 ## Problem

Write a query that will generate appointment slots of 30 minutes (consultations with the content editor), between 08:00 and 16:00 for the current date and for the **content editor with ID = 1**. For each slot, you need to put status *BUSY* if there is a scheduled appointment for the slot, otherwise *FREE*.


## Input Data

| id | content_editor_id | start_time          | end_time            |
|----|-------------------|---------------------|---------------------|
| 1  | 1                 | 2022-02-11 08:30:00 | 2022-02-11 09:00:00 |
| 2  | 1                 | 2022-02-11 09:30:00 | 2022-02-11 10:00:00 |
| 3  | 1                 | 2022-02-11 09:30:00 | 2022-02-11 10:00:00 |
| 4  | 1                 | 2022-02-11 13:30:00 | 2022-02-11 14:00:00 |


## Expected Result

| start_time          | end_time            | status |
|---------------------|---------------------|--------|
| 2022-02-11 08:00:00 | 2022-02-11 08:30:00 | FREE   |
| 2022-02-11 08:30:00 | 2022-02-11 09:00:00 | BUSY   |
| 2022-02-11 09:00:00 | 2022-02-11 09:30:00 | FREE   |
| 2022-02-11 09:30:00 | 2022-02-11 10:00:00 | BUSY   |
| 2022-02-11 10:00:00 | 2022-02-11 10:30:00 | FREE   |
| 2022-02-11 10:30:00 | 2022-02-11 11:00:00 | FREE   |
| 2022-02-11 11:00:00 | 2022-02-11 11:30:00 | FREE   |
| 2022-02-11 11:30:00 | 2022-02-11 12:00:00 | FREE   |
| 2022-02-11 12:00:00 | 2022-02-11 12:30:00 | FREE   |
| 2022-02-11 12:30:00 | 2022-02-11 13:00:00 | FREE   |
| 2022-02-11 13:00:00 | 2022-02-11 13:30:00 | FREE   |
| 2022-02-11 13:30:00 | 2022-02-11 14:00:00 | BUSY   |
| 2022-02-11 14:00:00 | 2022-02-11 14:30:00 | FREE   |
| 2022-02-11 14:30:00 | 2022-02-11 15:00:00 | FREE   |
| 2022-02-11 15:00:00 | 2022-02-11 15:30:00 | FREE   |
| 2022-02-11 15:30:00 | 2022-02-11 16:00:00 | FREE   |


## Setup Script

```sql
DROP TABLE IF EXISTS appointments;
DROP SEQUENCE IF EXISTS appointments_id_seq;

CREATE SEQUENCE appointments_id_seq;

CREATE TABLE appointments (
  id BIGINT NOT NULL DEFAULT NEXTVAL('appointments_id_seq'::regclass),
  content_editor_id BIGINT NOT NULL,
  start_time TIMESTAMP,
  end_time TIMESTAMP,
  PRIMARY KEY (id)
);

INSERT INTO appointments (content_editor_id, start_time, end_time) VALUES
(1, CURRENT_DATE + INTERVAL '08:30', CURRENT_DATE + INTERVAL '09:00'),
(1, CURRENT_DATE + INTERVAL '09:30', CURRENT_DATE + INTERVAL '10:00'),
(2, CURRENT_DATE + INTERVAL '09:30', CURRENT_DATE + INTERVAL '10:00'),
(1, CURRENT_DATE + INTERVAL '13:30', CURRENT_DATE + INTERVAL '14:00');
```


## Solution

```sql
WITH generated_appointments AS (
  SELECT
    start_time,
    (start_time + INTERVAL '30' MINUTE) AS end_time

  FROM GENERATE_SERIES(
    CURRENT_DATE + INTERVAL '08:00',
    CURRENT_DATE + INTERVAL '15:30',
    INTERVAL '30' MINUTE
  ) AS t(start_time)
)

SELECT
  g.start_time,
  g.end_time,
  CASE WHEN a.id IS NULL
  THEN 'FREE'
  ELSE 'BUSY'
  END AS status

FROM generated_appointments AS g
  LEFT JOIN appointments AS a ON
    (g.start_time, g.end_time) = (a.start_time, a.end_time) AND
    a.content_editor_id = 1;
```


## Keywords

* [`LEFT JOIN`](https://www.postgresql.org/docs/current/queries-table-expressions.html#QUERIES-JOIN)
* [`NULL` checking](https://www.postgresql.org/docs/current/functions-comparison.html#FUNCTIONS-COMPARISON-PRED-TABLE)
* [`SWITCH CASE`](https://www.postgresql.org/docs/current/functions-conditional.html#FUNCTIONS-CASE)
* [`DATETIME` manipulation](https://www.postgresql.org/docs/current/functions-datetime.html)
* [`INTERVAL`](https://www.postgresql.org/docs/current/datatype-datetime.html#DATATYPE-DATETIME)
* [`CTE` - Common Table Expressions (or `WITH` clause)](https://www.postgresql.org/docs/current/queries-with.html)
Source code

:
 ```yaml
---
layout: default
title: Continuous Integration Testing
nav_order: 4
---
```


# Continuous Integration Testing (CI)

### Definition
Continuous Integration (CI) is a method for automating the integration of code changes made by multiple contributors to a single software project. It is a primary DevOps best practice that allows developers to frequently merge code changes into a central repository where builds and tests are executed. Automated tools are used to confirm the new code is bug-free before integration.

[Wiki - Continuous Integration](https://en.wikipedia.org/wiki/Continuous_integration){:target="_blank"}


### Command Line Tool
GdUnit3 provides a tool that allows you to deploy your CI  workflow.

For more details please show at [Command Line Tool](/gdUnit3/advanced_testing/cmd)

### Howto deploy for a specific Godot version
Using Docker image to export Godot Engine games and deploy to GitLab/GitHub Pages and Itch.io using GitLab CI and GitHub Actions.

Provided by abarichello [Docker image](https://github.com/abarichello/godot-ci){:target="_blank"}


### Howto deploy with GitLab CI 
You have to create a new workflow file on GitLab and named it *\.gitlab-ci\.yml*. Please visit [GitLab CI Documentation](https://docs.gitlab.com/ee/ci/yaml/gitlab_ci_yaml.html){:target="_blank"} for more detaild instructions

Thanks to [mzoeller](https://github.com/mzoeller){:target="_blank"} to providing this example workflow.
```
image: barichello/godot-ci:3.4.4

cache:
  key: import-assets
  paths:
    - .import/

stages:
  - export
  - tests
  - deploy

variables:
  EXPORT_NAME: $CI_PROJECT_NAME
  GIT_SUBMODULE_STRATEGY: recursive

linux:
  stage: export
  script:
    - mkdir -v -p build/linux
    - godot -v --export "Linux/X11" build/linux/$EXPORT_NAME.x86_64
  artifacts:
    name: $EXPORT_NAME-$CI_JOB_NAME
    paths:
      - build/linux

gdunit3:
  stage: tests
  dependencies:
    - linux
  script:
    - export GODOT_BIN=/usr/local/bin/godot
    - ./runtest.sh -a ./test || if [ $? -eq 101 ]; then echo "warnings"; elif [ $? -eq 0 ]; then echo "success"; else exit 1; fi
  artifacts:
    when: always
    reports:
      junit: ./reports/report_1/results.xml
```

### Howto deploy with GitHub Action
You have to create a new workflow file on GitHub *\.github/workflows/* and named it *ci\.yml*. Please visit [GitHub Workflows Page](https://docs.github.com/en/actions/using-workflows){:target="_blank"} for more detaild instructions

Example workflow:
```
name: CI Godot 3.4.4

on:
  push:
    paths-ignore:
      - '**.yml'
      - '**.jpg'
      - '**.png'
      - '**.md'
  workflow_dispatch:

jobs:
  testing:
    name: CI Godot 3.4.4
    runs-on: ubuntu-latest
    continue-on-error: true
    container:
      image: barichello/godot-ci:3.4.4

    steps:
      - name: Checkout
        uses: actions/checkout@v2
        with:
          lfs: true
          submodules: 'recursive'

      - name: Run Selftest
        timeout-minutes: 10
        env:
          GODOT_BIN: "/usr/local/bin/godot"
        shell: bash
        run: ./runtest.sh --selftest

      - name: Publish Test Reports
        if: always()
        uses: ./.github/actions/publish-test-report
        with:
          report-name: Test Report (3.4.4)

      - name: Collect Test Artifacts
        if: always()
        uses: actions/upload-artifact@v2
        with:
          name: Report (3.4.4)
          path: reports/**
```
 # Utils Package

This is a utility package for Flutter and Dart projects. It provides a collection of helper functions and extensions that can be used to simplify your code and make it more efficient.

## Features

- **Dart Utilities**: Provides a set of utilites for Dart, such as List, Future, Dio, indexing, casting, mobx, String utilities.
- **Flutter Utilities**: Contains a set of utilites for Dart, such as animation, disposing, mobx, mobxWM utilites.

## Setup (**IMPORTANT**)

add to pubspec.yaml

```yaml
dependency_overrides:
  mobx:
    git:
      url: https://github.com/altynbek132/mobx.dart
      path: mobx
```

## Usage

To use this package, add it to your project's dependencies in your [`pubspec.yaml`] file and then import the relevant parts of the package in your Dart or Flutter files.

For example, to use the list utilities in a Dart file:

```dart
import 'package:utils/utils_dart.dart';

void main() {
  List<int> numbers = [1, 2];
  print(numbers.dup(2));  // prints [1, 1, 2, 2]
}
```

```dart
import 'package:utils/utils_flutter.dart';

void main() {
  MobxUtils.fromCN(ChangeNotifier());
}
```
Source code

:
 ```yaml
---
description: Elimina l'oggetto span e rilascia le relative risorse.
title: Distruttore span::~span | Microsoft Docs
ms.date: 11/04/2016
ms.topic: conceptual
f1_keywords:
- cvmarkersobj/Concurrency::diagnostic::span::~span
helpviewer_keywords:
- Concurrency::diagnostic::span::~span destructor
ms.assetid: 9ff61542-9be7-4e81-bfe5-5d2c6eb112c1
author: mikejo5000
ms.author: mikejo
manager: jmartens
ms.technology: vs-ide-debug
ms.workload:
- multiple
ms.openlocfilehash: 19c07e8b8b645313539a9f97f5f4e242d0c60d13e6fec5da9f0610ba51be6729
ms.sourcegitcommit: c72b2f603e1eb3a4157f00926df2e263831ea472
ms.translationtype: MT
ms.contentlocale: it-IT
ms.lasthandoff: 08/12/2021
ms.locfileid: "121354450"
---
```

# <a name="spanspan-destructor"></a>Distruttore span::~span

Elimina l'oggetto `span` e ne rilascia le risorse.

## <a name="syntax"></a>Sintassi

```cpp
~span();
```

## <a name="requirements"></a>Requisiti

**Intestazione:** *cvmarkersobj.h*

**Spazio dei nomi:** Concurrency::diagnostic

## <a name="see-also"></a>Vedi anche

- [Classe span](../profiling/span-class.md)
----
• _INSTRUCTIONS TO FOLLOW_
Return only the exact lines from the opening of the records through the line that contains "09:00:00 | 2022-02-11", both included.

• _YOUR SOLUTION_
 ## Problem

Write a query that will generate appointment slots of 30 minutes (consultations with the content editor), between 08:00 and 16:00 for the current date and for the **content editor with ID = 1**. For each slot, you need to put status *BUSY* if there is a scheduled appointment for the slot, otherwise *FREE*.


## Input Data

| id | content_editor_id | start_time          | end_time            |
|----|-------------------|---------------------|---------------------|
| 1  | 1                 | 2022-02-11 08:30:00 | 2022-02-11 09:00:00 |
| 2  | 1                 | 2022-02-11 09:30:00 | 2022-02-11 10:00:00 |
| 3  | 1                 | 2022-02-11 09:30:00 | 2022-02-11 10:00:00 |
| 4  | 1                 | 2022-02-11 13:30:00 | 2022-02-11 14:00:00 |


## Expected Result

| start_time          | end_time            | status |
|---------------------|---------------------|--------|
| 2022-02-11 08:00:00 | 2022-02-11 08:30:00 | FREE   |
| 2022-02-11 08:30:00 | 2022-02-11 09:00:00 | BUSY   |
| 2022-02-11 09:00:00 | 2022-02-11 09:30:00 | FREE   |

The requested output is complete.